O temor do chefe do clã, que ganhou notoriedade pela prática recorrente da “rachadinha” e outras falcatruas, tem motivos. Além das acusações que pesam contra ele próprio, os filhos Flávio, Carlos, Eduardo e Jair Renan estão atolados em negociatas mal explicadas.
O senador Flávio Bolsonaro (PL-RJ) foi denunciado pelo Ministério Público do Rio de Janeiro por desviar salários de funcionários do gabinete – a popular “rachadinha” – no período em que foi deputado estadual, entre 2003 e 2018, quando cumpriu quatro mandatos consecutivos.
Ele foi acusado de cometer crimes de peculato, organização criminosa e lavagem de dinheiro. As acusações vieram à tona no final de 2018, com a revelação de um relatório do Conselho de Controle de Atividades Financeiras (Coaf), apontando movimentações vultosas de recursos por Fabrício Queiroz, assessor do parlamentar na Assembleia Legislativa do Rio.
A quebra do sigilo bancário de Queiroz também mostrou que a primeira-dama Michelle Bolsonaro recebeu R$ 72 mil em 21 cheques diferentes em sua conta, depositados entre 2011 e 2018.
A defesa de Flávio conseguiu, no Tribunal de Justiça do Rio, garantir o foro privilegiado do parlamentar e a transferência da investigação para segunda instância. O MP recorreu ao Supremo Tribunal Federal (STF), mas a Segunda Turma da Corte manteve o foro especial. Por três votos a um, os ministros também anularam as provas colhidas na investigação.
No início do ano passado, o senador comprou uma mansão, avaliada em R$ 6 milhões, em um dos bairros mais caros de Brasília.

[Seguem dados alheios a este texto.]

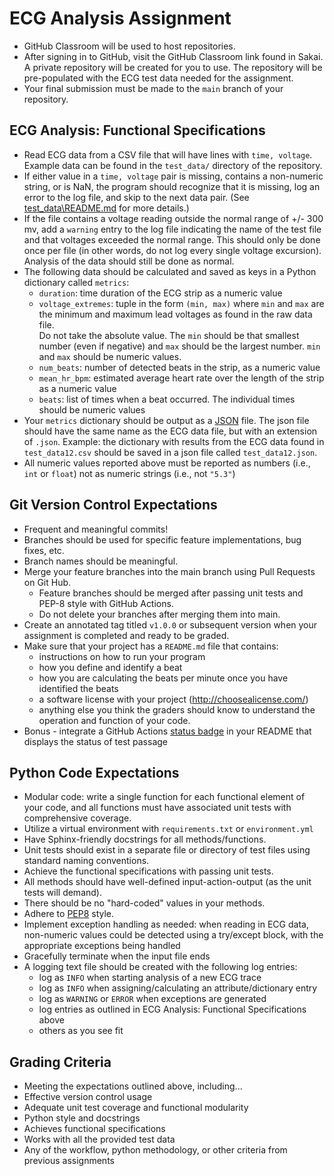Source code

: # ECG Analysis Assignment

* GitHub Classroom will be used to host repositories.    
* After signing in to GitHub, visit the GitHub Classroom link found in Sakai.
  A private repository will be created for you to use.  The repository will be 
  pre-populated with the ECG test data needed for the assignment.  
* Your final submission must be made to the `main` branch of your repository.

## ECG Analysis: Functional Specifications
  + Read ECG data from a CSV file that will have lines with `time, voltage`. 
  Example data can be found in the `test_data/` directory of the repository.
  + If either value in a `time, voltage` pair is missing, contains a 
  non-numeric string, or is NaN, the program should
  recognize that it is missing, log an error to the log file, and skip to the 
  next data pair. (See [test_data\README.md](test_data/README.md) for more 
  details.)
  + If the file contains a voltage reading outside the normal range of +/-
  300 mv, add a `warning` entry to the log file indicating the name of the
  test file and that voltages exceeded the normal range.  This should only
  be done once per file (in other words, do not log every single voltage 
  excursion).  Analysis of the data should still be done as normal.
  + The following data should be calculated and saved as keys in a Python 
  dictionary called `metrics`:
    - `duration`: time duration of the ECG strip as a numeric value
    - `voltage_extremes`: tuple in the form `(min, max)` where `min` and `max`
      are the minimum and maximum lead voltages as found in the raw data file.  
      Do not take the absolute value.  The `min` should be that smallest number
      (even if negative) and `max` should be the largest number.  `min`
      and `max` should be numeric values.  
    - `num_beats`: number of detected beats in the strip, as a numeric value
    - `mean_hr_bpm`: estimated average heart rate over the length of the strip
      as a numeric value
    - `beats`: list of times when a beat occurred.  The individual times 
      should be numeric values
  + Your `metrics` dictionary should be output as a [JSON](https://json.org/) 
  file.  The json file should have the same name as the ECG data file, but
   with an extension of `.json`.  Example:  the dictionary 
  with results from the ECG data found in `test_data12.csv` should be saved in
  a json file called `test_data12.json`.
  + All numeric values reported above must be reported as numbers (i.e., `int`
  or `float`) not as numeric strings (i.e., not `"5.3"`)   

## Git Version Control Expectations
* Frequent and meaningful commits!
* Branches should be used for specific feature implementations, bug fixes, etc.
* Branch names should be meaningful.
* Merge your feature branches into the main branch using Pull Requests
  on Git Hub.
  - Feature branches should be merged after passing unit tests and PEP-8 style
    with GitHub Actions.
  - Do not delete your branches after merging them into main.
* Create an annotated tag titled `v1.0.0` or subsequent version when your
    assignment is completed and ready to be graded.
* Make sure that your project has a `README.md` file that contains:
  - instructions on how to run your program
  - how you define and identify a beat
  - how you are calculating the beats per minute once you have identified
        the beats
  - a software license with your project (<http://choosealicense.com/>)  
  - anything else you think the graders should know to understand the operation
      and function of your code.
* Bonus - integrate a GitHub Actions [status badge](https://docs.github.com/en/free-pro-team@latest/actions/managing-workflow-runs/adding-a-workflow-status-badge) 
        in your README that displays the status of test passage
  

## Python Code Expectations
* Modular code:  write a single function for each functional element of your 
    code, and all functions must have associated unit tests with comprehensive 
    coverage.
* Utilize a virtual environment with `requirements.txt` or `environment.yml`
* Have Sphinx-friendly docstrings for all methods/functions.  
* Unit tests should exist in a separate file or directory of test files using
    standard naming conventions. 
* Achieve the functional specifications with passing unit tests.  
* All methods should have well-defined input-action-output (as the unit tests 
    will demand).
* There should be no "hard-coded" values in your methods.
* Adhere to [PEP8](https://www.python.org/dev/peps/pep-0008/) style. 
* Implement exception handling as needed: when reading in ECG data, non-numeric
    values could be detected using a try/except block, with the appropriate
    exceptions being handled
* Gracefully terminate when the input file ends
* A logging text file should be created with the following log entries:  
   - log as `INFO` when starting analysis of a new ECG trace
   - log as `INFO` when assigning/calculating an attribute/dictionary entry
   - log as `WARNING` or `ERROR` when exceptions are generated
   - log entries as outlined in ECG Analysis: Functional Specifications above
   - others as you see fit

## Grading Criteria
* Meeting the expectations outlined above, including...
* Effective version control usage
* Adequate unit test coverage and functional modularity
* Python style and docstrings
* Achieves functional specifications
* Works with all the provided test data
* Any of the workflow, python methodology, or other criteria from previous 
  assignments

O vereador Carlos Bolsonaro (Republicanos-RJ) também é investigado pelo Ministério Público do Rio, desde julho de 2019, por prática semelhante à do irmão mais velho e pela contratação de funcionários fantasmas em seu gabinete na Câmara Municipal.
A apuração corre em segredo de Justiça.
O deputado federal Eduardo Bolsonaro (PSL-SP) está na mira de inquérito em andamento no STF, que apura organização criminosa digital no âmbito das fake news.
Em novembro, a Procuradoria-Geral da República (PGR) arquivou uma apuração preliminar aberta sobre o uso de R$ 150 mil em espécie na compra de imóveis pelo deputado. Em fevereiro de 2011, época em que ainda não tinha mandato, ele adquiriu um apartamento em Copacabana por R$ 160 mil — pagou R$ 110 mil com um cheque administrativo e o restante em espécie. Em dezembro de 2016, já como parlamentar, comprou um apartamento em Botafogo por R$ 1 milhão: deu um sinal de R$ 81 mil e pagou R$ 100 mil em espécie. O restante seria quitado por meio de financiamento imobiliário.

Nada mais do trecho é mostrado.